§ **Goal of the exercise**:
Below are some entries. Copy each line in them that holds "Filmål".

Document images with source code
——————
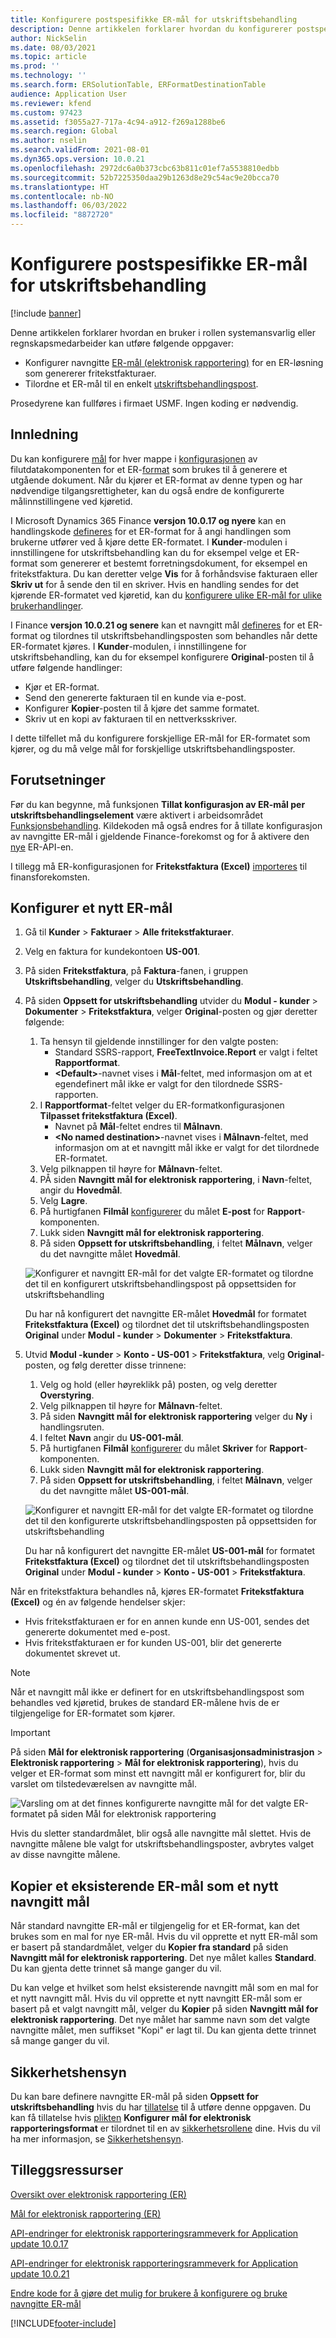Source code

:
 ```yaml
---
title: Konfigurere postspesifikke ER-mål for utskriftsbehandling
description: Denne artikkelen forklarer hvordan du konfigurerer postspesifikke mål for utskriftsbehandling for et ER-format (Elektronisk rapportering) som er konfigurert til å generere utgående dokumenter.
author: NickSelin
ms.date: 08/03/2021
ms.topic: article
ms.prod: ''
ms.technology: ''
ms.search.form: ERSolutionTable, ERFormatDestinationTable
audience: Application User
ms.reviewer: kfend
ms.custom: 97423
ms.assetid: f3055a27-717a-4c94-a912-f269a1288be6
ms.search.region: Global
ms.author: nselin
ms.search.validFrom: 2021-08-01
ms.dyn365.ops.version: 10.0.21
ms.openlocfilehash: 2972dc6a0b373cbc63b811c01ef7a5538810edbb
ms.sourcegitcommit: 52b7225350daa29b1263d8e29c54ac9e20bcca70
ms.translationtype: HT
ms.contentlocale: nb-NO
ms.lasthandoff: 06/03/2022
ms.locfileid: "8872720"
---
```

# <a name="configure-print-management-record-specific-er-destinations"></a>Konfigurere postspesifikke ER-mål for utskriftsbehandling

[!include [banner](../includes/banner.md)]

Denne artikkelen forklarer hvordan en bruker i rollen systemansvarlig eller regnskapsmedarbeider kan utføre følgende oppgaver:

- Konfigurer navngitte [ER-mål (elektronisk rapportering)](general-electronic-reporting.md) for en ER-løsning som genererer fritekstfakturaer.
- Tilordne et ER-mål til en enkelt [utskriftsbehandlingspost](document-reporting-services.md).

Prosedyrene kan fullføres i firmaet USMF. Ingen koding er nødvendig.

## <a name="introduction"></a>Innledning

Du kan konfigurere [mål](electronic-reporting-destinations.md) for hver mappe i [konfigurasjonen](general-electronic-reporting.md#Configuration) av filutdatakomponenten for et ER-[format](general-electronic-reporting.md) som brukes til å generere et utgående dokument. Når du kjører et ER-format av denne typen og har nødvendige tilgangsrettigheter, kan du også endre de konfigurerte målinnstillingene ved kjøretid.

I Microsoft Dynamics 365 Finance **versjon 10.0.17 og nyere** kan en handlingskode [defineres](er-apis-app10-0-17.md) for et ER-format for å angi handlingen som brukerne utfører ved å kjøre dette ER-formatet. I **Kunder**-modulen i innstillingene for utskriftsbehandling kan du for eksempel velge et ER-format som genererer et bestemt forretningsdokument, for eksempel en fritekstfaktura. Du kan deretter velge **Vis** for å forhåndsvise fakturaen eller **Skriv ut** for å sende den til en skriver. Hvis en handling sendes for det kjørende ER-formatet ved kjøretid, kan du [konfigurere ulike ER-mål for ulike brukerhandlinger](er-action-dependent-destinations.md).

I Finance **versjon 10.0.21 og senere** kan et navngitt mål [defineres](er-apis-app10-0-21.md) for et ER-format og tilordnes til utskriftsbehandlingsposten som behandles når dette ER-formatet kjøres. I **Kunder**-modulen, i innstillingene for utskriftsbehandling, kan du for eksempel konfigurere **Original**-posten til å utføre følgende handlinger:

- Kjør et ER-format.
- Send den genererte fakturaen til en kunde via e-post.
- Konfigurer **Kopier**-posten til å kjøre det samme formatet.
- Skriv ut en kopi av fakturaen til en nettverksskriver.

I dette tilfellet må du konfigurere forskjellige ER-mål for ER-formatet som kjører, og du må velge mål for forskjellige utskriftsbehandlingsposter.

## <a name="prerequisites"></a>Forutsetninger

Før du kan begynne, må funksjonen **Tillat konfigurasjon av ER-mål per utskriftsbehandlingselement** være aktivert i arbeidsområdet [Funksjonsbehandling](../../fin-ops/get-started/feature-management/feature-management-overview.md#the-feature-management-workspace). Kildekoden må også endres for å tillate konfigurasjon av navngitte ER-mål i gjeldende Finance-forekomst og for å aktivere den [nye](er-apis-app10-0-21.md) ER-API-en.

I tillegg må ER-konfigurasjonen for **Fritekstfaktura (Excel)** [importeres](er-download-configurations-global-repo.md) til finansforekomsten.

## <a name="configure-a-new-er-destination"></a>Konfigurer et nytt ER-mål

1. Gå til **Kunder** \> **Fakturaer** \> **Alle fritekstfakturaer**.
2. Velg en faktura for kundekontoen **US-001**.
3. På siden **Fritekstfaktura**, på **Faktura**-fanen, i gruppen **Utskriftsbehandling**, velger du **Utskriftsbehandling**.
4. På siden **Oppsett for utskriftsbehandling** utvider du **Modul - kunder** \> **Dokumenter** \> **Fritekstfaktura**, velger **Original**-posten og gjør deretter følgende:

    1.  Ta hensyn til gjeldende innstillinger for den valgte posten:
        -   Standard SSRS-rapport, **FreeTextInvoice.Report** er valgt i feltet **Rapportformat**.
        -   **\<Default\>**-navnet vises i **Mål**-feltet, med informasjon om at et egendefinert mål ikke er valgt for den tilordnede SSRS-rapporten. 
    2.  I **Rapportformat**-feltet velger du ER-formatkonfigurasjonen **Tilpasset fritekstfaktura (Excel)**.
        -   Navnet på **Mål**-feltet endres til **Målnavn**.
        -   **\<No named destination\>**-navnet vises i **Målnavn**-feltet, med informasjon om at et navngitt mål ikke er valgt for det tilordnede ER-formatet.
    3.  Velg pilknappen til høyre for **Målnavn**-feltet.    
    4. PÅ siden **Navngitt mål for elektronisk rapportering**, i **Navn**-feltet, angir du **Hovedmål**.
    5. Velg **Lagre**.
    6. På hurtigfanen **Filmål** [konfigurerer](er-destination-type-email.md) du målet **E-post** for **Rapport**-komponenten.
    7. Lukk siden **Navngitt mål for elektronisk rapportering**.
    8. På siden **Oppsett for utskriftsbehandling**, i feltet **Målnavn**, velger du det navngitte målet **Hovedmål**.

    ![Konfigurer et navngitt ER-mål for det valgte ER-formatet og tilordne det til en konfigurert utskriftsbehandlingspost på oppsettsiden for utskriftsbehandling](./media/er-named-destinations-01.gif)

    Du har nå konfigurert det navngitte ER-målet **Hovedmål** for formatet **Fritekstfaktura (Excel)** og tilordnet det til utskriftsbehandlingsposten **Original** under **Modul - kunder** \> **Dokumenter** \> **Fritekstfaktura**.

5. Utvid **Modul -kunder** \> **Konto - US-001** \> **Fritekstfaktura**, velg **Original**-posten, og følg deretter disse trinnene:

    1. Velg og hold (eller høyreklikk på) posten, og velg deretter **Overstyring**.
    2. Velg pilknappen til høyre for **Målnavn**-feltet.
    3. På siden **Navngitt mål for elektronisk rapportering** velger du **Ny** i handlingsruten.
    4. I feltet **Navn** angir du **US-001-mål**.
    5. På hurtigfanen **Filmål** [konfigurerer](er-destination-type-print.md) du målet **Skriver** for **Rapport**-komponenten.
    6. Lukk siden **Navngitt mål for elektronisk rapportering**.
    7. På siden **Oppsett for utskriftsbehandling**, i feltet **Målnavn**, velger du det navngitte målet **US-001-mål**.

    ![Konfigurer et navngitt ER-mål for det valgte ER-formatet og tilordne det til den konfigurerte utskriftsbehandlingsposten på oppsettsiden for utskriftsbehandling](./media/er-named-destinations-02.gif)

    Du har nå konfigurert det navngitte ER-målet **US-001-mål** for formatet **Fritekstfaktura (Excel)** og tilordnet det til utskriftsbehandlingsposten **Original** under **Modul - kunder** \> **Konto - US-001** \> **Fritekstfaktura**.

Når en fritekstfaktura behandles nå, kjøres ER-formatet **Fritekstfaktura (Excel)** og én av følgende hendelser skjer:

- Hvis fritekstfakturaen er for en annen kunde enn US-001, sendes det genererte dokumentet med e-post.
- Hvis fritekstfakturaen er for kunden US-001, blir det genererte dokumentet skrevet ut.

> [!NOTE]
> Når et navngitt mål ikke er definert for en utskriftsbehandlingspost som behandles ved kjøretid, brukes de standard ER-målene hvis de er tilgjengelige for ER-formatet som kjører.

> [!IMPORTANT]
> På siden **Mål for elektronisk rapportering** (**Organisasjonsadministrasjon** \> **Elektronisk rapportering** \> **Mål for elektronisk rapportering**), hvis du velger et ER-format som minst ett navngitt mål er konfigurert for, blir du varslet om tilstedeværelsen av navngitte mål.
>
> ![Varsling om at det finnes konfigurerte navngitte mål for det valgte ER-formatet på siden Mål for elektronisk rapportering](./media/er-named-destinations-03.png)
>
> Hvis du sletter standardmålet, blir også alle navngitte mål slettet. Hvis de navngitte målene ble valgt for utskriftsbehandlingsposter, avbrytes valget av disse navngitte målene.

## <a name="copy-an-existing-er-destination-as-a-new-named-destination"></a>Kopier et eksisterende ER-mål som et nytt navngitt mål

Når standard navngitte ER-mål er tilgjengelig for et ER-format, kan det brukes som en mal for nye ER-mål. Hvis du vil opprette et nytt ER-mål som er basert på standardmålet, velger du **Kopier fra standard** på siden **Navngitt mål for elektronisk rapportering**. Det nye målet kalles **Standard**. Du kan gjenta dette trinnet så mange ganger du vil.

Du kan velge et hvilket som helst eksisterende navngitt mål som en mal for et nytt navngitt mål. Hvis du vil opprette et nytt navngitt ER-mål som er basert på et valgt navngitt mål, velger du **Kopier** på siden **Navngitt mål for elektronisk rapportering**. Det nye målet har samme navn som det valgte navngitte målet, men suffikset "Kopi" er lagt til. Du kan gjenta dette trinnet så mange ganger du vil.

## <a name="security-considerations"></a>Sikkerhetshensyn

Du kan bare definere navngitte ER-mål på siden **Oppsett for utskriftsbehandling** hvis du har [tillatelse](../sysadmin/role-based-security.md#permissions) til å utføre denne oppgaven. Du kan få tillatelse hvis [plikten](../sysadmin/role-based-security.md#duties) **Konfigurer mål for elektronisk rapporteringsformat** er tilordnet til en av [sikkerhetsrollene](../sysadmin/role-based-security.md#security-roles) dine. Hvis du vil ha mer informasjon, se [Sikkerhetshensyn](electronic-reporting-destinations.md#security-considerations).

## <a name="additional-resources"></a>Tilleggsressurser

[Oversikt over elektronisk rapportering (ER)](general-electronic-reporting.md)

[Mål for elektronisk rapportering (ER)](electronic-reporting-destinations.md)

[API-endringer for elektronisk rapporteringsrammeverk for Application update 10.0.17](er-apis-app10-0-17.md)

[API-endringer for elektronisk rapporteringsrammeverk for Application update 10.0.21](er-apis-app10-0-21.md)

[Endre kode for å gjøre det mulig for brukere å konfigurere og bruke navngitte ER-mål](er-api-named-destinations.md)

[!INCLUDE[footer-include](../../../includes/footer-banner.md)]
——————
§ **Completed task**:
    6. På hurtigfanen **Filmål** [konfigurerer](er-destination-type-email.md) du målet **E-post** for **Rapport**-komponenten.
    5. På hurtigfanen **Filmål** [konfigurerer](er-destination-type-print.md) du målet **Skriver** for **Rapport**-komponenten.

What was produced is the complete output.